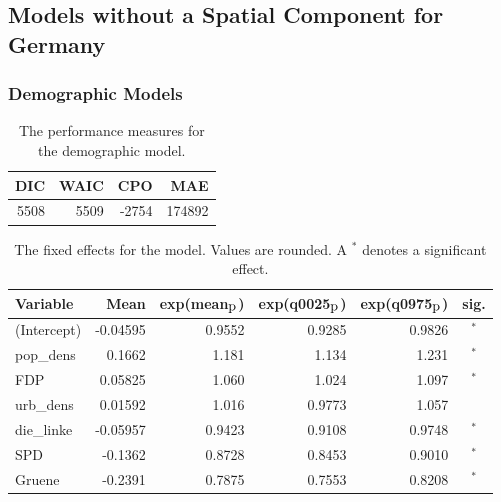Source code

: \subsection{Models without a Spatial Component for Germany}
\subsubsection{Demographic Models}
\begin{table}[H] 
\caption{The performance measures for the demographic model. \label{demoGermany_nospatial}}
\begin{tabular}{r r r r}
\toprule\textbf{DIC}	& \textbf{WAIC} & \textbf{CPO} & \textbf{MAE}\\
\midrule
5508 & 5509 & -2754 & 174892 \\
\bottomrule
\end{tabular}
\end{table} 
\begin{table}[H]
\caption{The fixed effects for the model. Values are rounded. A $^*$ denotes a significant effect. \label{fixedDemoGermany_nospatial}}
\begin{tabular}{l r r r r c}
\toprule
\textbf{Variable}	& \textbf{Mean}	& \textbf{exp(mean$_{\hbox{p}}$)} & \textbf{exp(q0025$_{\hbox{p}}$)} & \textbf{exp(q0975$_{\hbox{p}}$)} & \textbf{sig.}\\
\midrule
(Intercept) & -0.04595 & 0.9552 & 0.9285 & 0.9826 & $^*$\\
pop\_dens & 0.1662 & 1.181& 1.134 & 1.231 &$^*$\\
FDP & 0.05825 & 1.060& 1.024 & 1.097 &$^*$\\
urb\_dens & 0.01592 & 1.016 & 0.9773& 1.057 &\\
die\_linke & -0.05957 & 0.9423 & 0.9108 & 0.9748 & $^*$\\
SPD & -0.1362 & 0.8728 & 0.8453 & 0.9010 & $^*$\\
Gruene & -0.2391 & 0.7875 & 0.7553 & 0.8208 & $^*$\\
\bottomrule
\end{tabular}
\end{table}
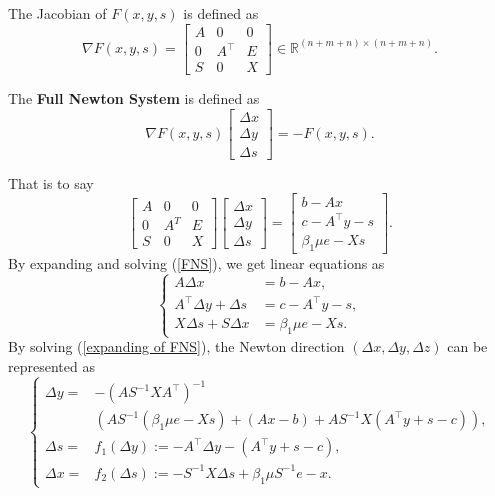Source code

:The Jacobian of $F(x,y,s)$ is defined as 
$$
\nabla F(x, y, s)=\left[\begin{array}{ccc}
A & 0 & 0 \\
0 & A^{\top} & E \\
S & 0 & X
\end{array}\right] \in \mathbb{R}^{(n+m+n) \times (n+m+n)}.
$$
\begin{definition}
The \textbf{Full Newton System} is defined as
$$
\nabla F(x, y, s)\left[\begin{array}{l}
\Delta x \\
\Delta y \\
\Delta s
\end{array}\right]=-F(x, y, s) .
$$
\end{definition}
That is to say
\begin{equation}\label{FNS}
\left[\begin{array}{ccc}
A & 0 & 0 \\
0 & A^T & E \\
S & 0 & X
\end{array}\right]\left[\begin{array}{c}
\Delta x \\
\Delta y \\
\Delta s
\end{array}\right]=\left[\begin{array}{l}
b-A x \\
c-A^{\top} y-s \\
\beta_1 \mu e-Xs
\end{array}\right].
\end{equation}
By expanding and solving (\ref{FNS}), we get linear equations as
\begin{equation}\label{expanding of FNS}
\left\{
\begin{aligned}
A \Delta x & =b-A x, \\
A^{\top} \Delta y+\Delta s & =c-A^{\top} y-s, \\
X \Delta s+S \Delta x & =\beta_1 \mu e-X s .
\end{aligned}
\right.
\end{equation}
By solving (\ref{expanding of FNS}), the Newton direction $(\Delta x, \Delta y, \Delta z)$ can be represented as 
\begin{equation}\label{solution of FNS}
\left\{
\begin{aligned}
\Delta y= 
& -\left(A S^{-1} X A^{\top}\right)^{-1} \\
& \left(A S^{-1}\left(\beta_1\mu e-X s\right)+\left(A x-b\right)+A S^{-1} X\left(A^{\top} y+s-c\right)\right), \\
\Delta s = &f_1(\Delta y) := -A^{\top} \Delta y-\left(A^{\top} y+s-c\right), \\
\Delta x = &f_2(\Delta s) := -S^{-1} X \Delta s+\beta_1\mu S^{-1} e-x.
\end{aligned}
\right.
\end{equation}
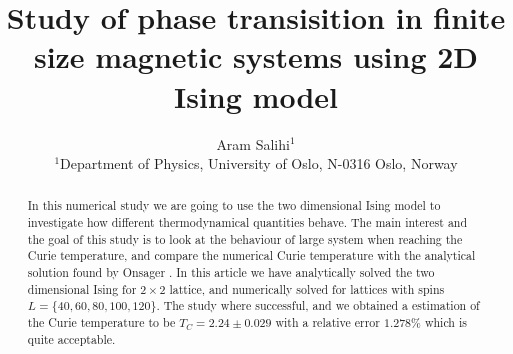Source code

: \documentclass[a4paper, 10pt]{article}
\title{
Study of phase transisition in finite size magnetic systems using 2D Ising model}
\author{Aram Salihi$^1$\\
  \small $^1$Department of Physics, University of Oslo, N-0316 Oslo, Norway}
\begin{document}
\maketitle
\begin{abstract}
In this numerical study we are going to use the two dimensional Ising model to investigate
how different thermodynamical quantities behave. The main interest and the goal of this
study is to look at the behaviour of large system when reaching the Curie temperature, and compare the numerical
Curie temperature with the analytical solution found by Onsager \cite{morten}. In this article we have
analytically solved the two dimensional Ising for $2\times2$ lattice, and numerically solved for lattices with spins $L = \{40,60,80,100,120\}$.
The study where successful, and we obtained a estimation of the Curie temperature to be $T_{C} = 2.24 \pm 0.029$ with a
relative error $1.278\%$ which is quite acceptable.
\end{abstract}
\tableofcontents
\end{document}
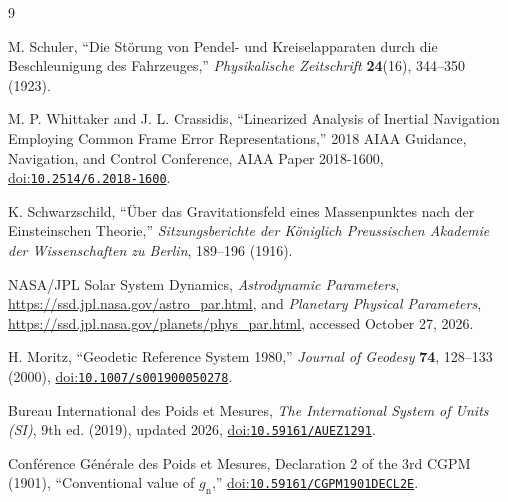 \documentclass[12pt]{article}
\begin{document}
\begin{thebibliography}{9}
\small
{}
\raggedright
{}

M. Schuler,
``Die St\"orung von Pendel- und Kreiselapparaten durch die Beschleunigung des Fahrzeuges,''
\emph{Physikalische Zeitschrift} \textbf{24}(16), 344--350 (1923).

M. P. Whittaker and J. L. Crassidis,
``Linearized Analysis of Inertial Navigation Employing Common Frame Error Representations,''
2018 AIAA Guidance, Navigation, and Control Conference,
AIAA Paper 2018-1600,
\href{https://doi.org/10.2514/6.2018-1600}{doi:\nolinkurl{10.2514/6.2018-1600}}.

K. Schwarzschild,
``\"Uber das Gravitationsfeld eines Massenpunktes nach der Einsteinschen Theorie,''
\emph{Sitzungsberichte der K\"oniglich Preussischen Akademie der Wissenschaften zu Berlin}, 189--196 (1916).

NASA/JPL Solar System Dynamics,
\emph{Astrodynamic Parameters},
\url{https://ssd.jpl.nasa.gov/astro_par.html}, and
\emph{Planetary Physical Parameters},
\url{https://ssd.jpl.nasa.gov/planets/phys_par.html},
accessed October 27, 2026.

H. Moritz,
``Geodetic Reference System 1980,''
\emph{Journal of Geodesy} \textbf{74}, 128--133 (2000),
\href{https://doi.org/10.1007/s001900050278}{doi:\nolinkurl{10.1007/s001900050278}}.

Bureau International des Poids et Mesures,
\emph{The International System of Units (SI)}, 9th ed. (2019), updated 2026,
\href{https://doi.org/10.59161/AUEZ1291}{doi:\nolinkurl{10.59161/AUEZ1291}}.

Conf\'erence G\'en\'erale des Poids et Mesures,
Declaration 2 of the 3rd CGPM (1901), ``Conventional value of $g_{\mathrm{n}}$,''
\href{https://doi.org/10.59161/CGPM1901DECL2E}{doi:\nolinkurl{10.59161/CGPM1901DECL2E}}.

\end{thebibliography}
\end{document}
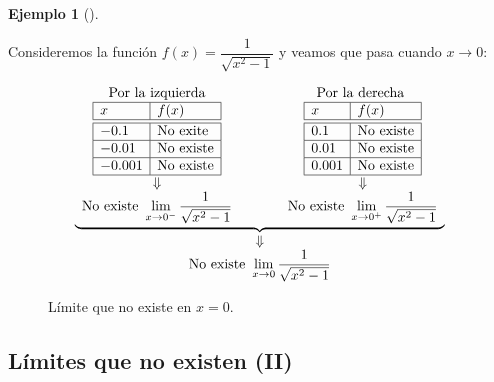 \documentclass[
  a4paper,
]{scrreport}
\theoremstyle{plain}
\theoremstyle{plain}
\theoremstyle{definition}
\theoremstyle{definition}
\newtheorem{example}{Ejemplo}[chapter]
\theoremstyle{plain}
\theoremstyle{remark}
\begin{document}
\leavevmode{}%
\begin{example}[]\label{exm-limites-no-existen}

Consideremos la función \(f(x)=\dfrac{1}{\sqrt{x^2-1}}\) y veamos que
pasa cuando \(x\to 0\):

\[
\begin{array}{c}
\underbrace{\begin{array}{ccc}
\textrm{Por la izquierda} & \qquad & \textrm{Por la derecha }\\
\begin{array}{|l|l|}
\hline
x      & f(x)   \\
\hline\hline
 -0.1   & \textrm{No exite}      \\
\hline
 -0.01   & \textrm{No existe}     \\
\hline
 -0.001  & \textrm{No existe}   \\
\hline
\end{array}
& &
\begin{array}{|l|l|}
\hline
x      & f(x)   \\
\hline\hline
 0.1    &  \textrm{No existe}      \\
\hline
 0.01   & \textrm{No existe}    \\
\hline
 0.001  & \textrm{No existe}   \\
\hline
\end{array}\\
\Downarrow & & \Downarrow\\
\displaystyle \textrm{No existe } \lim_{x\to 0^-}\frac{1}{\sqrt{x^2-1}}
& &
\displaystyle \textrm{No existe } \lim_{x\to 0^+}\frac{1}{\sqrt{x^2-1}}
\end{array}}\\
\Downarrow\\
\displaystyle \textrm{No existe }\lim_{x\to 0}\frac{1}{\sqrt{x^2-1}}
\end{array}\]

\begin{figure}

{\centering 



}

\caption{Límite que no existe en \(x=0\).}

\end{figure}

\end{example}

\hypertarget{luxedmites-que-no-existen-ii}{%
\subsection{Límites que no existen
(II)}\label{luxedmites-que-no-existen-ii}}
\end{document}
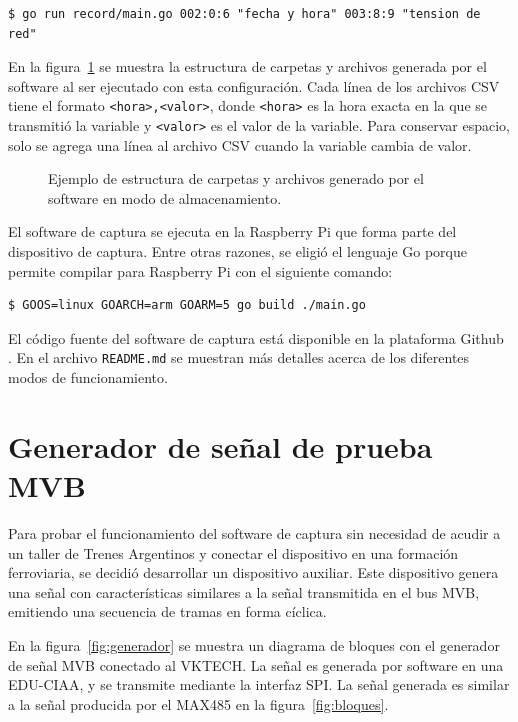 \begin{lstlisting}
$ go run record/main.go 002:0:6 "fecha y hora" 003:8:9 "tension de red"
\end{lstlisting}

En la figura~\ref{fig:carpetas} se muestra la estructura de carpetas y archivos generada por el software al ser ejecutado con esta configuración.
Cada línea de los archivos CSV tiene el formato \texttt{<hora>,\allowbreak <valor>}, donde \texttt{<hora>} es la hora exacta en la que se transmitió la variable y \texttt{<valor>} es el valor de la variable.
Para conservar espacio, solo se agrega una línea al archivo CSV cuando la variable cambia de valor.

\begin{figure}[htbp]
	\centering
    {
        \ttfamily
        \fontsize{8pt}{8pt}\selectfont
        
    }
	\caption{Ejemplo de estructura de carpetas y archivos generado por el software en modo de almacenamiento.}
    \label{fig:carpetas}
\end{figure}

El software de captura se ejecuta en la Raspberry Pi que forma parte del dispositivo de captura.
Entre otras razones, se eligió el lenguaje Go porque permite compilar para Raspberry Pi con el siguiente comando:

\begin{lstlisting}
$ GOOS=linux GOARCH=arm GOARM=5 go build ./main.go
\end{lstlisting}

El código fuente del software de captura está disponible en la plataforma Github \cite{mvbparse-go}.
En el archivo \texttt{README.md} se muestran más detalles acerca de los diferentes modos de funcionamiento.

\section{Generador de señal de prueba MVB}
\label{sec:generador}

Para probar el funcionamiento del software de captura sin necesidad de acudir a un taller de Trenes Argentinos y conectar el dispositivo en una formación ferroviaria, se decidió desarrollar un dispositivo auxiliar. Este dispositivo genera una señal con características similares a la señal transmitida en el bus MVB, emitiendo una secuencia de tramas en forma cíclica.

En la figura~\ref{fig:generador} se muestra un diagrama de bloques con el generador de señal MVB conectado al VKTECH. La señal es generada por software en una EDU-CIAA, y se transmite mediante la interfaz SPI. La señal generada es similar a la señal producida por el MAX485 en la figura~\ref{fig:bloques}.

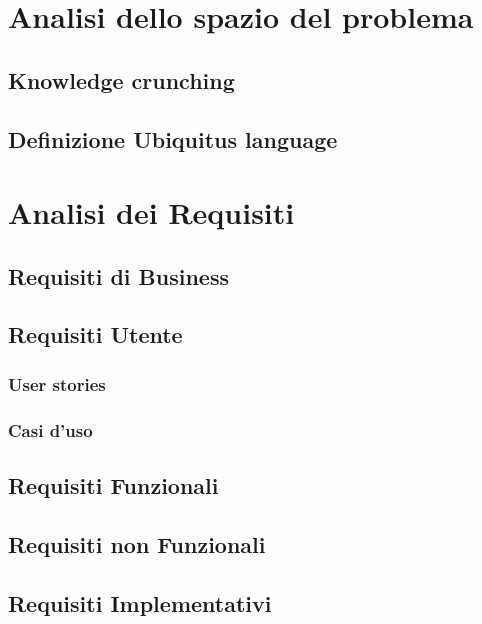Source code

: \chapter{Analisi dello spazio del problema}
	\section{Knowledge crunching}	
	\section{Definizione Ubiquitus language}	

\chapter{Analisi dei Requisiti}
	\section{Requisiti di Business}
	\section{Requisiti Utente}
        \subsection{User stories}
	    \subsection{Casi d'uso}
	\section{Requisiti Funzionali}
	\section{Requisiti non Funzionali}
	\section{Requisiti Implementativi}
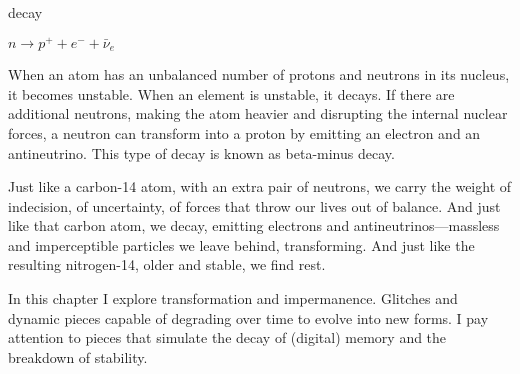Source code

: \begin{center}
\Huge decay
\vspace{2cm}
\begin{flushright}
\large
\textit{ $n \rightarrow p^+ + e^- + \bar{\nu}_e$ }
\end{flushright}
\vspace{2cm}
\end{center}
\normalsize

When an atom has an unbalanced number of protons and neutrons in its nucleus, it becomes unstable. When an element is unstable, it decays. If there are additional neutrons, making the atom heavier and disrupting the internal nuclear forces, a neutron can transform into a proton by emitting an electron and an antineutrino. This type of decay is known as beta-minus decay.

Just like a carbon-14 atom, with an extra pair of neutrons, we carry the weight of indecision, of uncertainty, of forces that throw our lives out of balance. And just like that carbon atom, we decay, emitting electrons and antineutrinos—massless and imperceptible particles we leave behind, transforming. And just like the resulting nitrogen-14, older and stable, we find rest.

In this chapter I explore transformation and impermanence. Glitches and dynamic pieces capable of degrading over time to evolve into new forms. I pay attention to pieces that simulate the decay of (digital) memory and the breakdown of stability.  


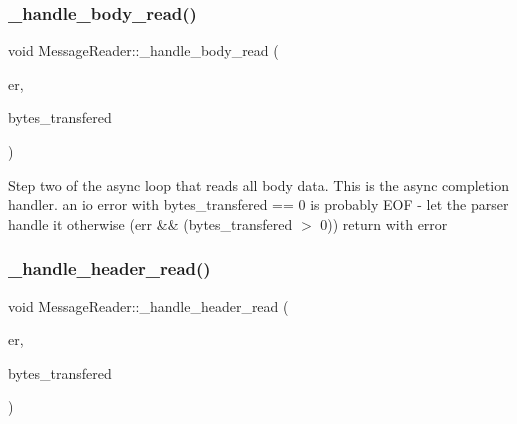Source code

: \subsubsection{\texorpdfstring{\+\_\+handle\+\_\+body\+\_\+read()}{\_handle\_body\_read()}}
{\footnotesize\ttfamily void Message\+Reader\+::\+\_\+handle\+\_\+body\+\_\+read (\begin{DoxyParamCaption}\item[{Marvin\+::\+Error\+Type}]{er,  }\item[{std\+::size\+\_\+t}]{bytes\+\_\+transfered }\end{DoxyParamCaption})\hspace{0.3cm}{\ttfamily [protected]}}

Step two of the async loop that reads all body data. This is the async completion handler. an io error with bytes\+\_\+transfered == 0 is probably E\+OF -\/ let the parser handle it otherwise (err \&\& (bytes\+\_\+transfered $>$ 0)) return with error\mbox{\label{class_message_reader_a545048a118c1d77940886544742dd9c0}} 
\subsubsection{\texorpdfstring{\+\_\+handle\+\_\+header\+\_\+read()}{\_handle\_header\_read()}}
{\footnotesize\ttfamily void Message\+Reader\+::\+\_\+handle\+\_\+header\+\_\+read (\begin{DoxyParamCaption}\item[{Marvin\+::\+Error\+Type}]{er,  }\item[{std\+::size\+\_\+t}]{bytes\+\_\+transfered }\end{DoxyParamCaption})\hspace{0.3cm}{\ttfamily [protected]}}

◆ ◆ ◆ ◆ ◆

Task prompt: Look over the material above and show each line where "AIAA" appears.

Task result:
2018 AIAA Guidance, Navigation, and Control Conference,
AIAA Paper 2018-1600,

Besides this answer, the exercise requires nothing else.